Sarimento et al. v. Grange Mutual Casualty Company, 106 Ohio St.3d 403 (2005)
Appellants (six individuals, including two minors) were driving in New Mexico when they were struck by a motor vehicle driven by an uninsured motorist. The Appellant’s truck was insured under an insurance contract with Apellee that was entered into in the state of Ohio. The insurance contract provided for uninsured and underinsured motorist coverage as long as the claim was brought within two years of the date of the accident. Appellants brought the claim exactly three years after the accident, within New Mexico’s statute of limitations for personal injury claims. The trial court dismissed Appellant’s claim on the basis that they missed the agreed upon two-year limitation.
On appeal, Appellant’s argued that the two-year limitation period was unreasonable and unenforceable because it was shorter than New Mexico’s personal injury statute of limitations Additionally, Appellant’s argued that even if the limitation was enforceable, it was tolled as to the claims of two minors under R.C. 2305.16. The appellate court determined Ohio law applied to the contract and that the two-year statute of limitations was reasonable, but determined that Ohio’s tolling statute applied to the minor Appellants and remanded for further proceedings. A discretionary appeal was accepted.
- Whether a two-year contractual limitation period for filing uninsured- and underinsured-motorist claims is reasonable and enforceable when the underlying tort claim is governed by the laws of another state, whose statute of limitations for the claim is longer than two years.
- Whether an insured who is a minor is bound by the terms and conditions of an insurance policy, including a two-year contractual limitation period for commencing a Uninsured/Underinsured Motorist claim, or whether R.C. 2305.16 applies to toll the limitations provision during the period of minority.
. A two-year contractual limitation period for filing uninsured- and underinsured-motorist claims is reasonable and enforceable, regardless of whether the foreign state in which the accident occurred provides a longer statute of limitations for the underlying tort claim.

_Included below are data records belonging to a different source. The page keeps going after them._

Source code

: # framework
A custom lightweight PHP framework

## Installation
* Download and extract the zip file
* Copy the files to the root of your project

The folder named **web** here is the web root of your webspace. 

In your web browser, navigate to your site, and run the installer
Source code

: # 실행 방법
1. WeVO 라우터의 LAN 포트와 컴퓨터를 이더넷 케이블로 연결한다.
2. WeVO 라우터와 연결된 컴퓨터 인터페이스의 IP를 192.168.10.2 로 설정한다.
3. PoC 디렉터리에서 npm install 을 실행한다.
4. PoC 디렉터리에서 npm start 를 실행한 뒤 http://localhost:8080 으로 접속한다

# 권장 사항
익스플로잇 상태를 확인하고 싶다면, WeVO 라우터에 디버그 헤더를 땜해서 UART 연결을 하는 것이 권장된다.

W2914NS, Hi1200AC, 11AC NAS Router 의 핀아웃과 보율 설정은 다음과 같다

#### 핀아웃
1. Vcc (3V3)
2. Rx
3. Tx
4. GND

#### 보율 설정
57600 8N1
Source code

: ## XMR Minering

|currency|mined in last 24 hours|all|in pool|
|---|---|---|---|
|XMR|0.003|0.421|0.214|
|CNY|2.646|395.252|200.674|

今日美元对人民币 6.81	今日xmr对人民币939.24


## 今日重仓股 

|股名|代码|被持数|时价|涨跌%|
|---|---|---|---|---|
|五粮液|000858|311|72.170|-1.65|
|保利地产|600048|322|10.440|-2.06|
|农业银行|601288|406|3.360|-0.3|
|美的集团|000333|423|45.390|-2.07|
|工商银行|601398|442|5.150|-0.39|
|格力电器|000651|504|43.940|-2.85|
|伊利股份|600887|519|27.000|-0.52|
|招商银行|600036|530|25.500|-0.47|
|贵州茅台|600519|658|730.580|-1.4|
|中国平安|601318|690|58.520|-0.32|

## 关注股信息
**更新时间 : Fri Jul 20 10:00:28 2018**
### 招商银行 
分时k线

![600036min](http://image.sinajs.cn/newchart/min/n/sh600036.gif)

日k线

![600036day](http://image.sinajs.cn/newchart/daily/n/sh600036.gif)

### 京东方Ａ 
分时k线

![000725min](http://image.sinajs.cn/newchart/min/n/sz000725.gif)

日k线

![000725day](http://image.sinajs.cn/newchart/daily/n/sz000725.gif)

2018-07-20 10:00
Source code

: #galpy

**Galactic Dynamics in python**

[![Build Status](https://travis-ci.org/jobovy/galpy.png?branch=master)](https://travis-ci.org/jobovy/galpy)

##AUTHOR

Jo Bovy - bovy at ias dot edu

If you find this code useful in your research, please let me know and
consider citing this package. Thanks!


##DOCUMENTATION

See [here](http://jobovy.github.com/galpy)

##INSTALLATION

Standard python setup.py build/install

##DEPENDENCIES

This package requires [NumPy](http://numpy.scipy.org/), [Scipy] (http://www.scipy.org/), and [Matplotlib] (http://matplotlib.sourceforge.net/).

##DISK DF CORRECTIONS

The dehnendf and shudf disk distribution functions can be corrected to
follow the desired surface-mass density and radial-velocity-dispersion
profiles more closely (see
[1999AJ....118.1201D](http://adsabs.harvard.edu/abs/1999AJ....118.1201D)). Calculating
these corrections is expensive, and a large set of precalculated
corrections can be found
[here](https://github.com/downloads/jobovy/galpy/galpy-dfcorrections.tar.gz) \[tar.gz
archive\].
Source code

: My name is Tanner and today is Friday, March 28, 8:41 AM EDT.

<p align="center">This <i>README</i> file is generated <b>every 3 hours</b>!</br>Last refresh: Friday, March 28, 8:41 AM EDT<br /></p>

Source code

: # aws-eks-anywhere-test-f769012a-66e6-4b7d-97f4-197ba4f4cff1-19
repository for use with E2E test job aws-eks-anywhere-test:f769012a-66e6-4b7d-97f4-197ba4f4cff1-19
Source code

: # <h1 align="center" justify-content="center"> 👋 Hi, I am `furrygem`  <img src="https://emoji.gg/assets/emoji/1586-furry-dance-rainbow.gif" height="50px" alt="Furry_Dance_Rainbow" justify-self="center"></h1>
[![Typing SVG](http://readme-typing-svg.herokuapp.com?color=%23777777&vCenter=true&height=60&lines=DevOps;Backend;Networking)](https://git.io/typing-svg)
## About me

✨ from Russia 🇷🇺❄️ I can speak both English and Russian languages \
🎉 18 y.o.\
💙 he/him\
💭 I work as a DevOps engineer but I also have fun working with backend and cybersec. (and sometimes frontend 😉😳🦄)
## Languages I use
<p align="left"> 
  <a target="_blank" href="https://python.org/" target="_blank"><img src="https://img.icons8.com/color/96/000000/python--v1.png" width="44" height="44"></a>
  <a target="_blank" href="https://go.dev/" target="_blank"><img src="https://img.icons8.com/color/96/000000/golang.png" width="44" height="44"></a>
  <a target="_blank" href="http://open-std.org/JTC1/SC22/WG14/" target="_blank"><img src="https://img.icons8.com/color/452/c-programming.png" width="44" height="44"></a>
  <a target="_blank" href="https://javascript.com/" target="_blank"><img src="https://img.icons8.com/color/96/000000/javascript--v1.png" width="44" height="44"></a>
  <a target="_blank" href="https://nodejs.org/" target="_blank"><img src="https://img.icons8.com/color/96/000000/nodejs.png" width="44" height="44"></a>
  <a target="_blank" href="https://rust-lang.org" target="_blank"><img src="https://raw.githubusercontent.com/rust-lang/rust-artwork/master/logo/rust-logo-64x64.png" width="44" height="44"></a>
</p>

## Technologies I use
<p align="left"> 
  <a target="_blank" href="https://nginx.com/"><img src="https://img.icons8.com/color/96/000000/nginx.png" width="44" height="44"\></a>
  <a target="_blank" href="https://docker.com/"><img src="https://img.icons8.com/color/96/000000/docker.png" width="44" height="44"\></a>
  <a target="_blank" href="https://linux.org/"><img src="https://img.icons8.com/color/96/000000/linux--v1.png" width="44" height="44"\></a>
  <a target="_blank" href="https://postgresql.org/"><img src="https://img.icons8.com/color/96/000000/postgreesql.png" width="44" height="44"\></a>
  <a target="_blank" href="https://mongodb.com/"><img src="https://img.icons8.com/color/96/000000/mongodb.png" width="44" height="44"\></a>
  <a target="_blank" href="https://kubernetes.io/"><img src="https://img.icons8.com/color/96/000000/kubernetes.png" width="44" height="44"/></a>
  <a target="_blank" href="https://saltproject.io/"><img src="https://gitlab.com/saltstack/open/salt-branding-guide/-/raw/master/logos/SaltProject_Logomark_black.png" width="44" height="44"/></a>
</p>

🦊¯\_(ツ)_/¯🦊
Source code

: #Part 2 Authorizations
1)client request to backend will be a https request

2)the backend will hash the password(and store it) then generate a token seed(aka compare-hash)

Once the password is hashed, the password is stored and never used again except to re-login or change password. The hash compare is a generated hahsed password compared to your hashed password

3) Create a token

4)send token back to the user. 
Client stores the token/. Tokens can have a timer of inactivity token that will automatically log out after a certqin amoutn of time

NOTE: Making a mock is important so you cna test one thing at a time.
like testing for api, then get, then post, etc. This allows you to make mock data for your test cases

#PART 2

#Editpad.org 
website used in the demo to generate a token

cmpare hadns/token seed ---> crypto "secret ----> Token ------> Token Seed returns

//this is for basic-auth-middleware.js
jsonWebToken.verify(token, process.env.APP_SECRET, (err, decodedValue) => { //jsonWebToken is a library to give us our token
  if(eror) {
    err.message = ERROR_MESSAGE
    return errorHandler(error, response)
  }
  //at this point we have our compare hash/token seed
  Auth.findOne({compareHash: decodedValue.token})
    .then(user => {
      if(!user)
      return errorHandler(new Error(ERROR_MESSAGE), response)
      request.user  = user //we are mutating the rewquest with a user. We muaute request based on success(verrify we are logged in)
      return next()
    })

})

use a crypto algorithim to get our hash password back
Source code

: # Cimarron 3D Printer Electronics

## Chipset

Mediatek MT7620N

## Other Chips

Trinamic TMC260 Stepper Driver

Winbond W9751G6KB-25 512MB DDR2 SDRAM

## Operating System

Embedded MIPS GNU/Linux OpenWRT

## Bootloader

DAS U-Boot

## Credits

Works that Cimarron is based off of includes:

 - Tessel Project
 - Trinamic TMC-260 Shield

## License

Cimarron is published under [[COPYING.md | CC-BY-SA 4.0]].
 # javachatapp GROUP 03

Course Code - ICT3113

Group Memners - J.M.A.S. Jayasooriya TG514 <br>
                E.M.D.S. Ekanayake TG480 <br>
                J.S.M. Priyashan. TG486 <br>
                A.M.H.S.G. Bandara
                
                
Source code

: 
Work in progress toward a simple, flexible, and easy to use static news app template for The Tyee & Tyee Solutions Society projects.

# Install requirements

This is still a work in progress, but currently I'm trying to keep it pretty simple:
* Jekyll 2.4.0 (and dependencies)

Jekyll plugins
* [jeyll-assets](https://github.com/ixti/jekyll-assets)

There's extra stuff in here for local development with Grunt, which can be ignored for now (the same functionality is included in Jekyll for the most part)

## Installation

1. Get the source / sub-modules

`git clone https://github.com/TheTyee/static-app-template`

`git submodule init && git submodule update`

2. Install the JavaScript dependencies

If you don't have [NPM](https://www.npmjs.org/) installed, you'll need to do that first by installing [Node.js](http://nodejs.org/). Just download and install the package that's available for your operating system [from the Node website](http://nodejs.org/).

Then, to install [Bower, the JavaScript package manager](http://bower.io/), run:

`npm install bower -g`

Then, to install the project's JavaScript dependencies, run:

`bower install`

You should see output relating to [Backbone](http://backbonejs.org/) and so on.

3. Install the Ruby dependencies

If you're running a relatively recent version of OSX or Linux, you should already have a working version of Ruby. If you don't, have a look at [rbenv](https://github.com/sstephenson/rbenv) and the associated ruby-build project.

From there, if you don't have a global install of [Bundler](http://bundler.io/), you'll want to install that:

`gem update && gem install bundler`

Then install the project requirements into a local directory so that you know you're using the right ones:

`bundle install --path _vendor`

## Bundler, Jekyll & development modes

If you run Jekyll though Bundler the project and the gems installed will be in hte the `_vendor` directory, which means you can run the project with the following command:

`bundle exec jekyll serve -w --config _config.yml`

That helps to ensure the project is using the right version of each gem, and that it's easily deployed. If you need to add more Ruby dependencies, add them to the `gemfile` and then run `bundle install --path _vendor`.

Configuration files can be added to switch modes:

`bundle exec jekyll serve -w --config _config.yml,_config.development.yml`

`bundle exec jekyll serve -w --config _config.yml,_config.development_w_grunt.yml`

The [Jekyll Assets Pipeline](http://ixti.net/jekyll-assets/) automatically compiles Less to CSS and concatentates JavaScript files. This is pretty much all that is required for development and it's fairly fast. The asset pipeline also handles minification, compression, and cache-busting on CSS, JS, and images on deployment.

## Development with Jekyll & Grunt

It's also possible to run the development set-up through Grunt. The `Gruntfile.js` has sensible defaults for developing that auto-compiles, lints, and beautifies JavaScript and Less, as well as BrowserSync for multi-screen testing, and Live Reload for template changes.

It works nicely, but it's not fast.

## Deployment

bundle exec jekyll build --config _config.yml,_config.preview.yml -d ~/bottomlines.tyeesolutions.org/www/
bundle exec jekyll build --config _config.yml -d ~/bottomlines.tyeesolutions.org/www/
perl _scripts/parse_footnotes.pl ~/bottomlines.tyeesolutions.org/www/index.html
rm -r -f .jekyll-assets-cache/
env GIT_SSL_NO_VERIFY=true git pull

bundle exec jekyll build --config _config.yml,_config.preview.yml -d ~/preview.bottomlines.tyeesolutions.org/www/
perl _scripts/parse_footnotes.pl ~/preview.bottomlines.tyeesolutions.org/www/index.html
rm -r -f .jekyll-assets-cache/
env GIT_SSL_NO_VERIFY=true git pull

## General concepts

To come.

- R.C. 2305.16 does not toll the limitation period in an insurance contract for persons who are minors at the time the cause of action accrues.
First, the Court identifies that an insurance policy is a contract and an uninsured motorist claim sounds in contract, not tort. Since the insurance contract was entered into on Ohio, was issued to an Ohio resident, and covered vehicles primarily garaged in Ohio, Ohio law applies to the claim. Here, the insurance contract’s plain language clearly gives a two-year limitation and time limiting clauses are valid under Ohio law as long as they are clear and unambiguous.
Next, the Court uses two cases, Miller v. Progressive, 69 Ohio St.3d 619 (1994) and Lane v. Grange Mut. Cos., 45 Ohio St.3d 63 (1989), to explain that the clause is reasonable. Lane held that a clause that permitted uninsured motorists claims to be brought “within the time period allowed by the applicable statute of limitations for bodily injury or death actions in the state where the accident occurred,” was unclear and ambiguous. Lane, 45 Ohio St.3d at 64. Thus, the court reasoned that contract provisions do not have to be as long as personal injury statute of limitations. In Miller, a contractual one-year limitation period for uninsured motorist claims was unreasonable and void. Miller, 69 Ohio St.3d at 623-24. However, the court in Miller held that a two-year provision would be reasonable. Id. at 624-25. Thus, the two-year provision provided by Appellee was reasonable and Appellant’s had no reason why they couldn’t bring the claim within that time frame.
- To determine the applicability of the R.C. 2305.16, the Court looks at the plain language of the tolling statute. R.C. 2305.16 applies only to certain statutes of limitations created by law in “sections 1302.98, 1304.35, and 2305.04 to 2305.14 . . ..” R.C. 2305.06 is one of the applicable statutes and states that, “a . . . contract . . . in writing shall be brought within fifteen years after the cause thereof accrued.” As stated above, Ohio has already determined that limiting the statutes of limitations in an insurance contract is allowed as long as it is reasonable and unambiguous. Thus, the tolling statute only applies to contracts with fifteen-year statute of limitations as provided under R.C. 2305.06 and if minors agree otherwise, they will be taken out of the statute and are bound to the agreement. The court verifies this result by stating that there are a number of areas of the law in which we do not toll a statute of limitations for minors, such as wrongful death claims or worker’s compensation.
The dissent does not believe that the majority properly interpreted Miller when they determined that it created a reasonable limitation period that would apply in every case. They claim Miller stood for the proposition that the plaintiff’s right to a claim could not be diluted or eliminated by the agreed upon time frame. Here, lowering the plaintiff’s right to the insurance claim from three years under New Mexico tort law to 2 years under Ohio contract law was improper and diluted the right.